Money is layered system and that is the only proper thing to do. Don’t reinvent the wheel. Things have to get very complicated before they become simple 😉
Just take a look at what Satoshi did - he took couple of very complicated things and combined them in very simple way
Bitcoin is centralized already with only 12 entities controlling the mining and block templates. Lightning is terribly centralized as everybody uses custodial wallets. Not your keys, not your coins.
Start thinking for yourself instead of repeating the lines from 2017.
We did get to vote. Me selling BCH after the fork was a vote.
You need to understand the incentives better. No one ever promised 1 sat/vB fees and your equation does not take into account miners incentives. On the other hand 90% of the world can not afford couple hundred dollar equipment for a node.
But the most important thing to understand is that for blockchain to compete with traditional rails we need blocks to be larger than 1Gb and that is by current metric where half of the world is not banked so if you wanna bank everyone you need huge blocks and that fucks up everything. So back to my initial point - no blocksize can put everyone on the blockchain
It's not easy or elegant.
It's a hard fork that most of us aren't willing to support because we understand the long term costs. If you make it considerably more costly to run a node, say 10x, then you get significantly fewer nodes, more centralization, less resistance to future hostile changes, & you create a compounding risk of future network fragility if some significant portion of nodes get eliminated & have to resync from zero in order to secure the network.
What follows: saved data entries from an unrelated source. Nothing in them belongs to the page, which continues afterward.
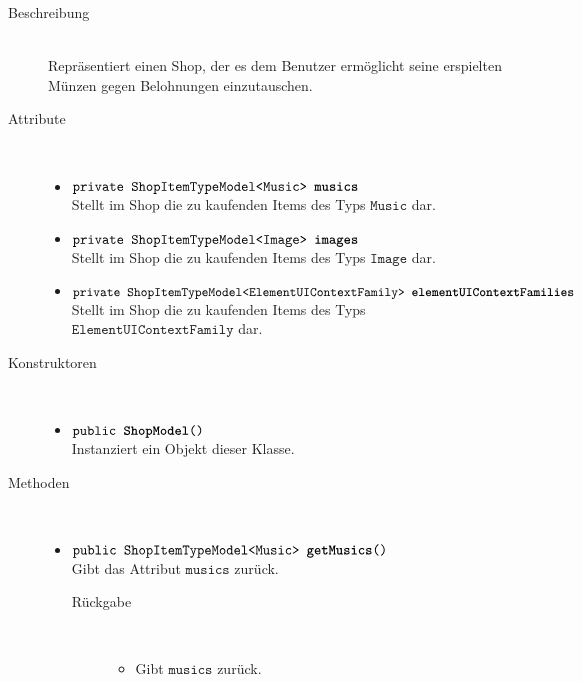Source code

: \begin{description}
\item[Beschreibung] \hfill \\ Repräsentiert einen Shop, der es dem Benutzer ermöglicht seine erspielten Münzen gegen Belohnungen einzutauschen.

\item[Attribute] \hfill \\
	\vspace{-.8cm}
	\begin{itemize}
		\item $\texttt{private ShopItemTypeModel<Music> \textbf{musics}}$ \\ Stellt im Shop die zu kaufenden Items des Typs $\texttt{Music}$ dar.
		\item $\texttt{private ShopItemTypeModel<Image> \textbf{images}}$ \\ Stellt im Shop die zu kaufenden Items des Typs $\texttt{Image}$ dar.		
		\item $\texttt{private ShopItemTypeModel<ElementUIContextFamily> \textbf{elementUIContextFamilies}}$ \\ Stellt im Shop die zu kaufenden Items des Typs $\texttt{ElementUIContextFamily}$ dar.
		\end{itemize}
	
\item[Konstruktoren] \hfill \\
	\vspace{-.8cm}
	\begin{itemize}
		\item $\texttt{public \textbf{ShopModel}()}$ \\ Instanziert ein Objekt dieser Klasse.

	\end{itemize}
	
\item[Methoden] \hfill \\
	\vspace{-.8cm}
	\begin{itemize}
		\item $\texttt{public ShopItemTypeModel<Music> \textbf{getMusics}()}$ \\ Gibt das Attribut $\texttt{musics}$ zurück.
		\begin{description}
			\item[Rückgabe] \hfill \\
			\vspace{-.8cm}
			\begin{itemize}
				\item Gibt $\texttt{musics}$ zurück.
			\end{itemize}
			\end{description}
		

\end{itemize}
\end{description}
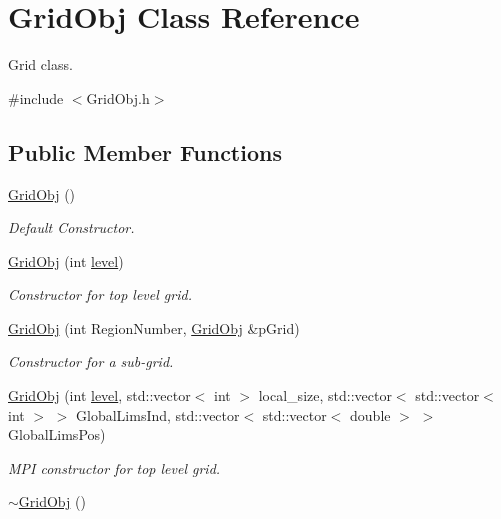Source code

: \hypertarget{class_grid_obj}{}\section{Grid\+Obj Class Reference}
\label{class_grid_obj}


Grid class.  




{\ttfamily \#include $<$Grid\+Obj.\+h$>$}

\subsection*{Public Member Functions}
\begin{DoxyCompactItemize}
\item 
\hyperlink{class_grid_obj_acc3416599b59236e87b6b60a07e678af}{Grid\+Obj} ()
\begin{DoxyCompactList}\small\item\em Default Constructor. \end{DoxyCompactList}\item 
\hyperlink{class_grid_obj_aaadde3417da5f31e1b8b33635487b56e}{Grid\+Obj} (int \hyperlink{class_grid_obj_a7dfedc4442a386ec15c8b03ca899c1a9}{level})
\begin{DoxyCompactList}\small\item\em Constructor for top level grid. \end{DoxyCompactList}\item 
\hyperlink{class_grid_obj_a40600a8b8a286b8299bca8265b62f51b}{Grid\+Obj} (int Region\+Number, \hyperlink{class_grid_obj}{Grid\+Obj} \&p\+Grid)
\begin{DoxyCompactList}\small\item\em Constructor for a sub-\/grid. \end{DoxyCompactList}\item 
\hyperlink{class_grid_obj_abc1ce149816c2f96870a859ce28c598d}{Grid\+Obj} (int \hyperlink{class_grid_obj_a7dfedc4442a386ec15c8b03ca899c1a9}{level}, std\+::vector$<$ int $>$ local\+\_\+size, std\+::vector$<$ std\+::vector$<$ int $>$ $>$ Global\+Lims\+Ind, std\+::vector$<$ std\+::vector$<$ double $>$ $>$ Global\+Lims\+Pos)
\begin{DoxyCompactList}\small\item\em M\+PI constructor for top level grid. \end{DoxyCompactList}\item 
\hyperlink{class_grid_obj_ace563099d85c330ac48f35b515422522}{$\sim$\+Grid\+Obj} ()

\end{DoxyCompactItemize}
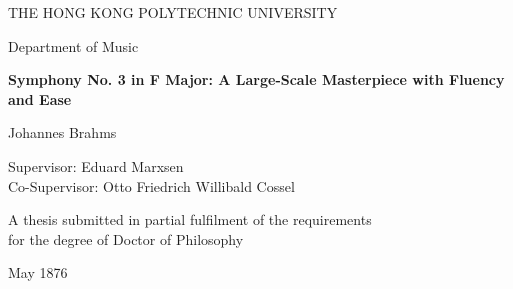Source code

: \thispagestyle{empty}

\begin{center}

\vspace*{2cm} %

{\Large THE HONG KONG POLYTECHNIC UNIVERSITY}

\vspace{1cm}
{\large Department of Music}

\vspace{1cm}

\vspace{1.5cm}
{\Large \textbf{
Symphony No. 3 in F Major: A Large-Scale Masterpiece with Fluency and Ease
}}

\vspace{2cm}
{\Large Johannes Brahms}


\vspace{2.5cm}
{\large Supervisor: Eduard Marxsen} \\
{\large Co-Supervisor: Otto Friedrich Willibald Cossel}

\vspace{1.5cm}
{\large A thesis submitted in partial fulfilment of the requirements \\ for the degree of Doctor of Philosophy}

\vspace{1.5cm}
{\large May 1876}

\end{center}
And for what?! 10x txn capacity does nothing in terms of the problem of putting everyone's coffee purchases on chain.
This debate has been had 1000 times & was already settled during the blocksize war. It's ridiculous how often these basic things have to be repeated.
Repeating things does not make them true though. Also nothing was settled, we never voted for a "forever 1 mb limit" in 2017. And a lot was promised in 2017 but very little was delivered.
The 1mb limit is ridiculous, a 12TB hdd costs around $100, if one wants to run a node and does not want to spend a few hundred bucks for that, he should not run one.
The result of that limit is that fewer people can afford onchain fees, self hosted lightning also gets unattractive due to high fees and most people are pushed into custodial lightning wallets, which offer zero privacy, zero sovereignty, full dependency from a third party and soon KYC and AML.
Without offering sovereignty and privacy, BTC gets integrated into the banking system and we win nothing
Transactions rarely cost more than a few dollars. We need better ways to trustlessly share UTXOs so that they can cost $1000+ because they probably will at some point.
The ~4mb limit has nothing to do with the cost of a harddrive.
It already costs a couple hundred dollars to buy the hardware needed to run a node. Storage & computational demands have grown & will continue to do so.
Lopp has written about past efforts to sync an ETH node from zero, which took weeks when everything went right & it repeatedly failed. Do you understand how fragile the network becomes if downloading & verifying everything takes that long & any significant number of nodes gets wiped out?
If only Google & Visa can run nodes then we have just recreated the Fed banks. They can change the rules & the supply however they see fit.
The cost of running a node gets exponentially larger as the number of nodes shrinks. Everyone who uses bitcoin has to connect to a node, what happens when the number of leechers massively outweighs the number of seeders? What does that do to the cost of seeding info?
When only BTC rich people can use it in a self sovereign way, we just recreated the banking system.
Why should everybody suffer high transaction fees, even for lighning onboarding, because some dude with a shitty internet connection wants to run a full node out of his moms basement on a raspberry pie?
What does that do to the cost of a transaction?
It's a provably honest court system for ownership of wealth. It's not for everyday transactions. The base layer offers millions of dollars worth of security with just a couple of confirmations. Nothing you do where you would throw away the receipt should ever be done onchain.
Pi hardware already isn't great for running a node. My node was $1500. How much do you think it should cost?